С течением времени число политических активистов, посещающих курсы, заметно сократилось. Вначале они составляли около трети, но постепенно уступили место аудитории, в 1980-х годах состоявшей преимущественно из студентов-философов. Ришар Пина в эти годы, проведенные рядом с Делёзом, стал свидетелем воплотившейся в нем греческой философской традиции дружбы. В области философского знания Делёз избегал директивности и всегда повторял, что нужно брать то, в чем есть потребность для себя: «Я прочел Спинозу поздно, к 30 годам, но он сказал мне: „Придет день, когда он тебе понадобится, и в этот момент он тебе по-настоящему пригодится“. И правда, пять лет спустя эффект был совершенно другим»[1497].
Пьер Бланшо, студент-филолог, изучающий немецкий язык, которому тогда было всего 18 лет, тоже один из первых поклонников курсов 1970–1972 годов. Его отец, самоучка, рассказывает ему о Делёзе летом 1968 года, увлекшись его работой «Ницше и философия». Отец и сын вместе решают посещать курс Делёза, читаемый в Венсене по вторникам, и курс Фуко, который тот читает в Коллеж де Франс по средам: «Я не понимал практически ничего, но мне было хорошо. Это был настоящий праздник. У него была такая изысканная манера речи! Он и правда очаровывал. Я сразу же его полюбил»[1498].
В 1984-1987-м, в последние годы преподавания, к Делёзу приходит несколько профессиональных философов. Среди них и тот, кто станет одним из выдающихся специалистов по Делёзу, хотя его путь трагически оборвется в 2006 году – Франсуа Зурабишвили. Он посещает курсы двух последних лет в Венсене, и когда издательство PUF заказывает ему работу о Делёзе, он обменивается с ним некоторыми соображениями[1499]. Франсуа Зурабишвили, изучавший философию в Сорбонне, сразу же увлекся Делёзом, который тогда читал курс о Фуко, а потом о Лейбнице: «Чтобы занять место в первых десяти рядах, надо было прийти за час, и однажды, удивившись тому, что там всегда сидели одни и те же люди, я захотел узнать, когда же они приходят. Я пришел примерно за три часа, но они все уже были там»[1500]. Особенно ему нравится упорство, с которым Делёз возвращается к одним и тем же темам. И это был не рефрен, а способ наращивания новых моментов на исходное суждение, способ, который выражался в литании, оказывающей поразительное педагогическое воздействие: аудитория, возможно, и не понимает лекцию, которая сейчас читается, но когда одна и та же тема возвращается в разных конфигурациях, она в конце концов усваивается.
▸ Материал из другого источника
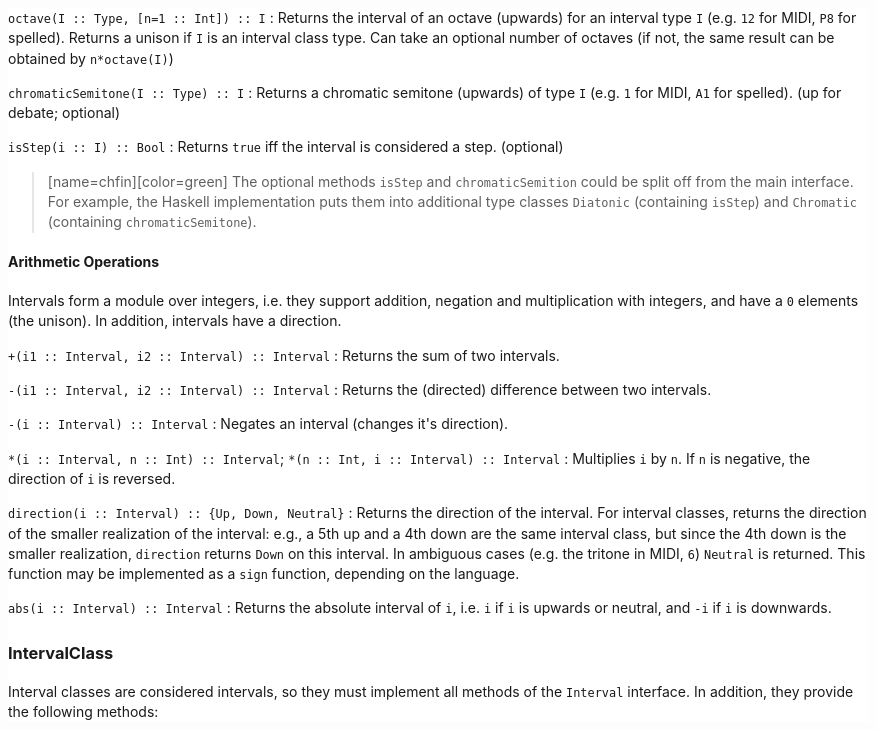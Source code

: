 `octave(I :: Type, [n=1 :: Int]) :: I`
: Returns the interval of an octave (upwards) for an interval type `I` (e.g. `12` for MIDI, `P8` for spelled).
Returns a unison if `I` is an interval class type.
Can take an optional number of octaves
(if not, the same result can be obtained by `n*octave(I)`)

`chromaticSemitone(I :: Type) :: I`
: Returns a chromatic semitone (upwards) of type `I` (e.g. `1` for MIDI, `A1` for spelled). (up for debate; optional)

`isStep(i :: I) :: Bool`
: Returns `true` iff the interval is considered a step. (optional)

> [name=chfin][color=green]
> The optional methods `isStep` and `chromaticSemition` could be split off from the main interface.
> For example, the Haskell implementation puts them into additional type classes `Diatonic` (containing `isStep`) and `Chromatic` (containing `chromaticSemitone`).

#### Arithmetic Operations

Intervals form a module over integers, i.e. they support addition, negation and multiplication with integers, and have a `0` elements (the unison). In addition, intervals have a direction.

`+(i1 :: Interval, i2 :: Interval) :: Interval`
: Returns the sum of two intervals.

`-(i1 :: Interval, i2 :: Interval) :: Interval`
: Returns the (directed) difference between two intervals.

`-(i :: Interval) :: Interval`
: Negates an interval (changes it's direction).

`*(i :: Interval, n :: Int) :: Interval`; `*(n :: Int, i :: Interval) :: Interval`
: Multiplies `i` by `n`.
If `n` is negative, the direction of `i` is reversed.

`direction(i :: Interval) :: {Up, Down, Neutral}`
: Returns the direction of the interval.
For interval classes, returns the direction of the smaller realization of the interval: e.g., a 5th up and a 4th down are the same interval class, but since the 4th down is the smaller realization, `direction` returns `Down` on this interval.
In ambiguous cases (e.g. the tritone in MIDI, `6`) `Neutral` is returned.
This function may be implemented as a `sign` function, depending on the language.

`abs(i :: Interval) :: Interval`
: Returns the absolute interval of `i`,
i.e. `i` if `i` is upwards or neutral,
and `-i` if `i` is downwards.

### IntervalClass

Interval classes are considered intervals, so they must implement all methods of the `Interval` interface.
In addition, they provide the following methods:
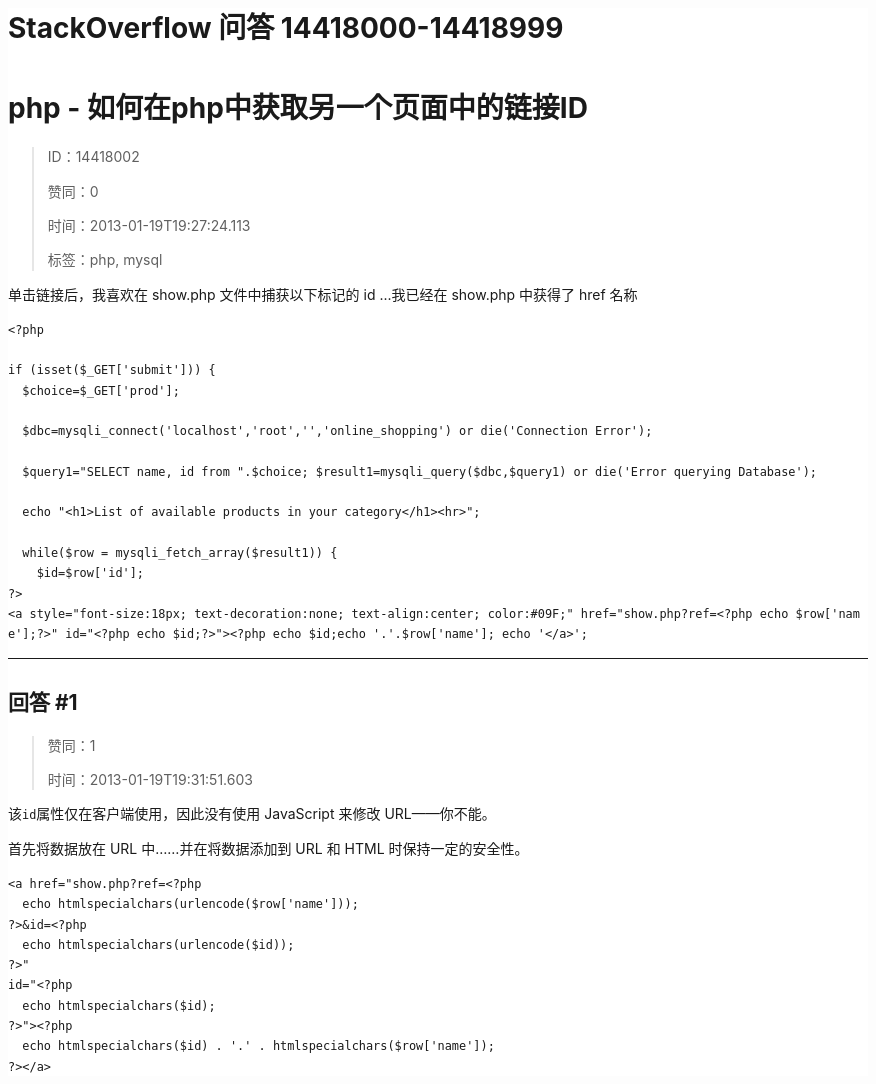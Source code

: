 # StackOverflow 问答 14418000-14418999

# php - 如何在php中获取另一个页面中的链接ID

> ID：14418002
> 
> 赞同：0
> 
> 时间：2013-01-19T19:27:24.113
> 
> 标签：php, mysql

单击链接后，我喜欢在 show.php 文件中捕获以下标记的 id ...我已经在 show.php 中获得了 href 名称

```
<?php

if (isset($_GET['submit'])) {
  $choice=$_GET['prod'];

  $dbc=mysqli_connect('localhost','root','','online_shopping') or die('Connection Error');

  $query1="SELECT name, id from ".$choice; $result1=mysqli_query($dbc,$query1) or die('Error querying Database');

  echo "<h1>List of available products in your category</h1><hr>"; 

  while($row = mysqli_fetch_array($result1)) { 
    $id=$row['id'];
?>
<a style="font-size:18px; text-decoration:none; text-align:center; color:#09F;" href="show.php?ref=<?php echo $row['name'];?>" id="<?php echo $id;?>"><?php echo $id;echo '.'.$row['name']; echo '</a>'; 
```

* * *

## 回答 #1

> 赞同：1
> 
> 时间：2013-01-19T19:31:51.603

该`id`属性仅在客户端使用，因此没有使用 JavaScript 来修改 URL——你不能。

首先将数据放在 URL 中……并在将数据添加到 URL 和 HTML 时保持一定的安全性。

```
<a href="show.php?ref=<?php 
  echo htmlspecialchars(urlencode($row['name']));
?>&id=<?php 
  echo htmlspecialchars(urlencode($id));
?>" 
id="<?php 
  echo htmlspecialchars($id);
?>"><?php 
  echo htmlspecialchars($id) . '.' . htmlspecialchars($row['name']); 
?></a> 
```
Для Франсуа Зурабишвили все началось с чтения «Пруста и знаков» на предподготовительных курсах летом 1982 года: «Я прочитал ее и был очень удивлен, поскольку это не было похоже ни на что из того, что я читал из литературной критики. Это было что-то совершенно философское»[1501]. Потом он точно так же увлекается «Ницше», две первые страницы которого перечитывает снова и снова, под впечатлением от того, как читателя сразу же подводят к сути дела – краткими, действенными, легко запоминающимися фразами. Его погружение в Делёза обусловлено стилистической близостью и общими интересами, поскольку свою магистерскую диссертацию он пишет о Спинозе[1502]. Желая посвятить работу какому-нибудь современному философу, Франсуа Зурабишвили делает очевидный выбор и посещает все последние курсы Делёза начиная с 1985 года. В Сорбонне удивлены тем, что такой серьезный и компетентный исследователь, как Зурабишвили, мог выбрать Делёза, которого в его среде не считают настоящим философом. Коллеги в лучшем случае числят его блестящим эклектичным комментатором и денди: «Я поставил себе задачу показать, что это настоящая философия. Моя цель состояла в том, чтобы взорвать в философии делезианскую бомбу»[1503].